Bull was convenor of the two La Trobe University Irish Australian conferences and, under an informal arrangement, is presently contact person for arranging future conferences. Bull contributed an exceptional feature to this year’s conference with a presentation on Englishness in Australia. Bull, who describes himself as "an Australian of entirely English ancestry", sees new confidence about Australia’s Irish heritage but finds uncertainty about identity among Australians of English heritage. His rejection of the term "Anglo-Celtic" sparked off a lively exchange at question time.
At present, there is a growth of interest in Irish Australian studies but it is also a time of cutbacks to historical and literary studies in the universities. For example, there were no young academics from Australian universities in attendance.
The conference might have been improved by setting aside time for a forum on where we are up to. In this regard, it was a pity that there was no conference dinner. The conference series relies on an informal network which has achieved much in the past two decades. However, it is time for those involved in this conference series to set up a formal organisation of Australian Irish Studies.
In summary, this conference, which brought together academics, family historians and the general public, was remarkably good. Talks were of high standard, organisation was smooth, sociability excellent.
Galway univesity upgrades Australia link
Val Noone
The Irish Studies Centre at National University of Ireland’s Galway campus has taken a major step to improve its links with Australia. The director of the centre, Dr Louis de Paor, poet and academic, said that the centre is preparing to take a key role in Australian Irish studies.
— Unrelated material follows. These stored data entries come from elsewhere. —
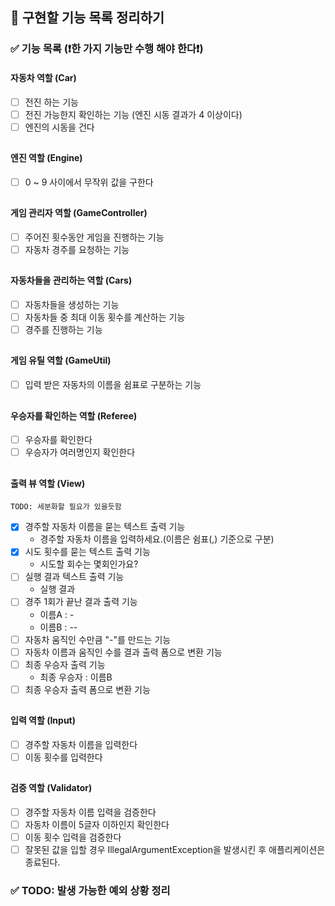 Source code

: ## 🎯️ 구현할 기능 목록 정리하기

### ✅ 기능 목록 (❗한 가지 기능만 수행 해야 한다❗)

#### 자동차 역할 (Car)

- [ ] 전진 하는 기능
- [ ] 전진 가능한지 확인하는 기능 (엔진 시동 결과가 4 이상이다)
- [ ] 엔진의 시동을 건다

##

#### 엔진 역할 (Engine)

- [ ] 0 ~ 9 사이에서 무작위 값을 구한다

##

#### 게임 관리자 역할 (GameController)

- [ ] 주어진 횟수동안 게임을 진행하는 기능
- [ ] 자동차 경주를 요청하는 기능

##

#### 자동차들을 관리하는 역할 (Cars)

- [ ] 자동차들을 생성하는 기능
- [ ] 자동차들 중 최대 이동 횟수를 계산하는 기능
- [ ] 경주를 진행하는 기능

##

#### 게임 유틸 역할 (GameUtil)

- [ ] 입력 받은 자동차의 이름을 쉼표로 구분하는 기능

##

#### 우승자를 확인하는 역할 (Referee)

- [ ] 우승자를 확인한다
- [ ] 우승자가 여러명인지 확인한다

##

#### 출력 뷰 역할 (View)

`TODO: 세분화할 필요가 있을듯함`

- [x] 경주할 자동차 이름을 묻는 텍스트 출력 기능
    - 경주할 자동차 이름을 입력하세요.(이름은 쉼표(,) 기준으로 구분)
- [x] 시도 횟수를 묻는 텍스트 출력 기능
    - 시도할 회수는 몇회인가요?
- [ ] 실행 결과 텍스트 출력 기능
    - 실행 결과
- [ ] 경주 1회가 끝난 결과 출력 기능
    - 이름A : -
    - 이름B : --
- [ ] 자동차 움직인 수만큼 "-"를 만드는 기능
- [ ] 자동차 이름과 움직인 수를 결과 출력 폼으로 변환 기능
- [ ] 최종 우승자 출력 기능
    - 최종 우승자 : 이름B
- [ ] 최종 우승자 출력 폼으로 변환 기능

##

#### 입력 역할 (Input)

- [ ] 경주할 자동차 이름을 입력한다
- [ ] 이동 횟수를 입력한다

##

#### 검증 역할 (Validator)

- [ ] 경주할 자동차 이름 입력을 검증한다
- [ ] 자동차 이름이 5글자 이하인지 확인한다
- [ ] 이동 횟수 입력을 검증한다
- [ ] 잘못된 값을 입할 경우 IllegalArgumentException을 발생시킨 후 애플리케이션은 종료된다.

### ✅ TODO: 발생 가능한 예외 상황 정리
De Paor who lived for ten years in Melbourne did an enormous amount of work as coordinator of the Tenth Irish Australian Conference. He was assisted by Brían O Conchuir, Susan Ní Chéide and others. The centre has undertaken to publish the conference proceedings, and to do so within the year.
NUIG, and in its Irish Studies Centre, were good hosts. Dr Iognáid O Muircheartaigh, president of the university, opened the conference with enthusiasm and wit, speaking partly in Irish, partly in English. Professors and lecturers from NUIG chaired every session, taking care to comment thoughtfully on each speaker and their work.
Any Australian thinking of doing further studies in Ireland will find the Irish Studies Centre at NUIG a logical place to apply. Courses at diploma and postgraduate level can be taken either by personal attendance or on line. Academics on sabbatical leave or other researchers are being offered good conditions at the centre.
NUIG’s Irish Studies Centre works in conjunction with Regis College, Colorado, in providing state-of-the-art online courses. During the conference, staff gave demonstrations of the centre’s online materials which are normally only available to enrolled students. In my opinion, the content of the courses is as good as any in the world and the user interface is excellent.